How to build resilience
Building resilience may help prevent common mental conditions like depression and anxiety.
What is resilience?
Resilience is the ability to stay strong and healthy after something negative, difficult, or challenging happens to you or your community. Bouncing back can reduce the negative long-term effects of suffering and protect against future stress. And anyone can be resilient.
How can you strengthen your resilience?
Changes and challenges are normal parts of life. Though we cannot control these ups and downs, we can manage our thoughts, behaviors, and reactions around them. It’s about building a set of skills to use in all kinds of stressful situations. You can build and support resilience at any age by:
- Creating a support system of people you trust.
- Helping others when you can, and letting others help you.
- Noticing how you react to hard situations, and think of new, positive approaches.

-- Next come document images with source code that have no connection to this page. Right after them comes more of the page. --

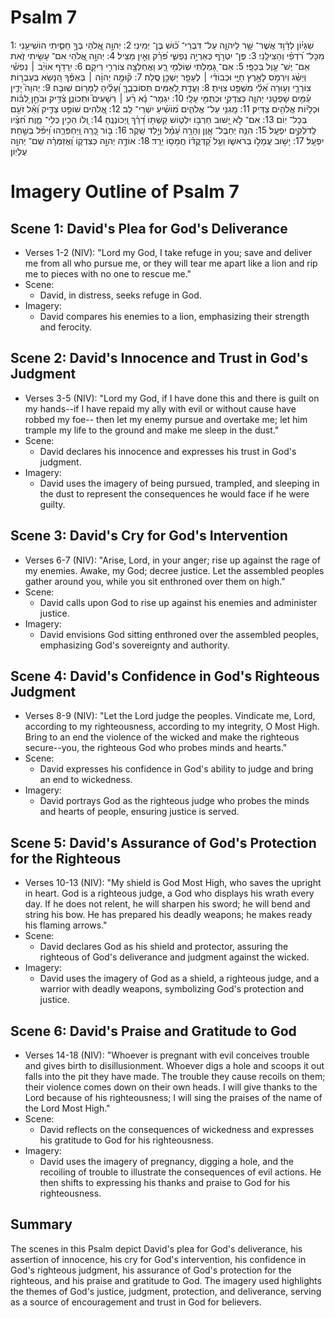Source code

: # Psalm 7
1: שִׁגָּי֗וֹן לְדָ֫וִ֥ד אֲשֶׁר־ שָׁ֥ר לַיהוָ֑ה עַל־ דִּבְרֵי־ כ֝֗וּשׁ בֶּן־ יְמִינִֽי׃
2: יְהוָ֣ה אֱ֭לֹהַי בְּךָ֣ חָסִ֑יתִי הוֹשִׁיעֵ֥נִי מִכָּל־ רֹ֝דְפַ֗י וְהַצִּילֵֽנִי׃
3: פֶּן־ יִטְרֹ֣ף כְּאַרְיֵ֣ה נַפְשִׁ֑י פֹּ֝רֵ֗ק וְאֵ֣ין מַצִּֽיל׃
4: יְהוָ֣ה אֱ֭לֹהַי אִם־ עָשִׂ֣יתִי זֹ֑את אִֽם־ יֶשׁ־ עָ֥וֶל בְּכַפָּֽי׃
5: אִם־ גָּ֭מַלְתִּי שֽׁוֹלְמִ֥י רָ֑ע וָאֲחַלְּצָ֖ה צוֹרְרִ֣י רֵיקָֽם׃
6: יִֽרַדֹּ֥ף אוֹיֵ֨ב ׀ נַפְשִׁ֡י וְיַשֵּׂ֗ג וְיִרְמֹ֣ס לָאָ֣רֶץ חַיָּ֑י וּכְבוֹדִ֓י ׀ לֶעָפָ֖ר יַשְׁכֵּ֣ן סֶֽלָה׃
7: ק֘וּמָ֤ה יְהוָ֨ה ׀ בְּאַפֶּ֗ךָ הִ֭נָּשֵׂא בְּעַבְר֣וֹת צוֹרְרָ֑י וְע֥וּרָה אֵ֝לַ֗י מִשְׁפָּ֥ט צִוִּֽיתָ׃
8: וַעֲדַ֣ת לְ֭אֻמִּים תְּסוֹבְבֶ֑ךָּ וְ֝עָלֶ֗יהָ לַמָּר֥וֹם שֽׁוּבָה׃
9: יְהוָה֮ יָדִ֪ין עַ֫מִּ֥ים שָׁפְטֵ֥נִי יְהוָ֑ה כְּצִדְקִ֖י וּכְתֻמִּ֣י עָלָֽי׃
10: יִגְמָר־ נָ֬א רַ֨ע ׀ רְשָׁעִים֮ וּתְכוֹנֵ֪ן צַ֫דִּ֥יק וּבֹחֵ֣ן לִ֭בּ֗וֹת וּכְלָי֗וֹת אֱלֹהִ֥ים צַדּֽ͏ִיק׃
11: מָֽגִנִּ֥י עַל־ אֱלֹהִ֑ים מ֝וֹשִׁ֗יעַ יִשְׁרֵי־ לֵֽב׃
12: אֱ֭לֹהִים שׁוֹפֵ֣ט צַדִּ֑יק וְ֝אֵ֗ל זֹעֵ֥ם בְּכָל־ יֽוֹם׃
13: אִם־ לֹ֣א יָ֭שׁוּב חַרְבּ֣וֹ יִלְט֑וֹשׁ קַשְׁתּ֥וֹ דָ֝רַ֗ךְ וַֽיְכוֹנְנֶֽהָ׃
14: וְ֭לוֹ הֵכִ֣ין כְּלֵי־ מָ֑וֶת חִ֝צָּ֗יו לְֽדֹלְקִ֥ים יִפְעָֽל׃
15: הִנֵּ֥ה יְחַבֶּל־ אָ֑וֶן וְהָרָ֥ה עָ֝מָ֗ל וְיָ֣לַד שָֽׁקֶר׃
16: בּ֣וֹר כָּ֭רָֽה וַֽיַּחְפְּרֵ֑הוּ וַ֝יִּפֹּ֗ל בְּשַׁ֣חַת יִפְעָֽל׃
17: יָשׁ֣וּב עֲמָל֣וֹ בְרֹאשׁ֑וֹ וְעַ֥ל קָ֝דְקֳד֗וֹ חֲמָס֥וֹ יֵרֵֽד׃
18: אוֹדֶ֣ה יְהוָ֣ה כְּצִדְק֑וֹ וַ֝אֲזַמְּרָ֗ה שֵֽׁם־ יְהוָ֥ה עֶלְיֽוֹן׃

# Imagery Outline of Psalm 7

## Scene 1: David's Plea for God's Deliverance
- Verses 1-2 (NIV): "Lord my God, I take refuge in you; save and deliver me from all who pursue me, or they will tear me apart like a lion and rip me to pieces with no one to rescue me."
- Scene:
  - David, in distress, seeks refuge in God.
- Imagery:
  - David compares his enemies to a lion, emphasizing their strength and ferocity.

## Scene 2: David's Innocence and Trust in God's Judgment
- Verses 3-5 (NIV): "Lord my God, if I have done this and there is guilt on my hands--if I have repaid my ally with evil or without cause have robbed my foe-- then let my enemy pursue and overtake me; let him trample my life to the ground and make me sleep in the dust."
- Scene:
  - David declares his innocence and expresses his trust in God's judgment.
- Imagery:
  - David uses the imagery of being pursued, trampled, and sleeping in the dust to represent the consequences he would face if he were guilty.

## Scene 3: David's Cry for God's Intervention
- Verses 6-7 (NIV): "Arise, Lord, in your anger; rise up against the rage of my enemies. Awake, my God; decree justice. Let the assembled peoples gather around you, while you sit enthroned over them on high."
- Scene:
  - David calls upon God to rise up against his enemies and administer justice.
- Imagery:
  - David envisions God sitting enthroned over the assembled peoples, emphasizing God's sovereignty and authority.

## Scene 4: David's Confidence in God's Righteous Judgment
- Verses 8-9 (NIV): "Let the Lord judge the peoples. Vindicate me, Lord, according to my righteousness, according to my integrity, O Most High. Bring to an end the violence of the wicked and make the righteous secure--you, the righteous God who probes minds and hearts."
- Scene:
  - David expresses his confidence in God's ability to judge and bring an end to wickedness.
- Imagery:
  - David portrays God as the righteous judge who probes the minds and hearts of people, ensuring justice is served.

## Scene 5: David's Assurance of God's Protection for the Righteous
- Verses 10-13 (NIV): "My shield is God Most High, who saves the upright in heart. God is a righteous judge, a God who displays his wrath every day. If he does not relent, he will sharpen his sword; he will bend and string his bow. He has prepared his deadly weapons; he makes ready his flaming arrows."
- Scene:
  - David declares God as his shield and protector, assuring the righteous of God's deliverance and judgment against the wicked.
- Imagery:
  - David uses the imagery of God as a shield, a righteous judge, and a warrior with deadly weapons, symbolizing God's protection and justice.

## Scene 6: David's Praise and Gratitude to God
- Verses 14-18 (NIV): "Whoever is pregnant with evil conceives trouble and gives birth to disillusionment. Whoever digs a hole and scoops it out falls into the pit they have made. The trouble they cause recoils on them; their violence comes down on their own heads. I will give thanks to the Lord because of his righteousness; I will sing the praises of the name of the Lord Most High."
- Scene:
  - David reflects on the consequences of wickedness and expresses his gratitude to God for his righteousness.
- Imagery:
  - David uses the imagery of pregnancy, digging a hole, and the recoiling of trouble to illustrate the consequences of evil actions. He then shifts to expressing his thanks and praise to God for his righteousness.

## Summary

The scenes in this Psalm depict David's plea for God's deliverance, his assertion of innocence, his cry for God's intervention, his confidence in God's righteous judgment, his assurance of God's protection for the righteous, and his praise and gratitude to God. The imagery used highlights the themes of God's justice, judgment, protection, and deliverance, serving as a source of encouragement and trust in God for believers.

- Being self-compassionate. Cut yourself some slack and know you’re doing the best you can.
- Trying to find the positive side of a situation, and have hope that it will get better.
- Practicing some form of self-care every day, not just on the bad ones. Self-care is health care.
Remember: Resilience is a balance
Resilience is not avoiding hard situations or pushing forward at all costs. Everyone experiences negative emotions and responds to stress in their own way. By building and strengthening resilience, you can learn to manage those feelings while using positive emotions to recover.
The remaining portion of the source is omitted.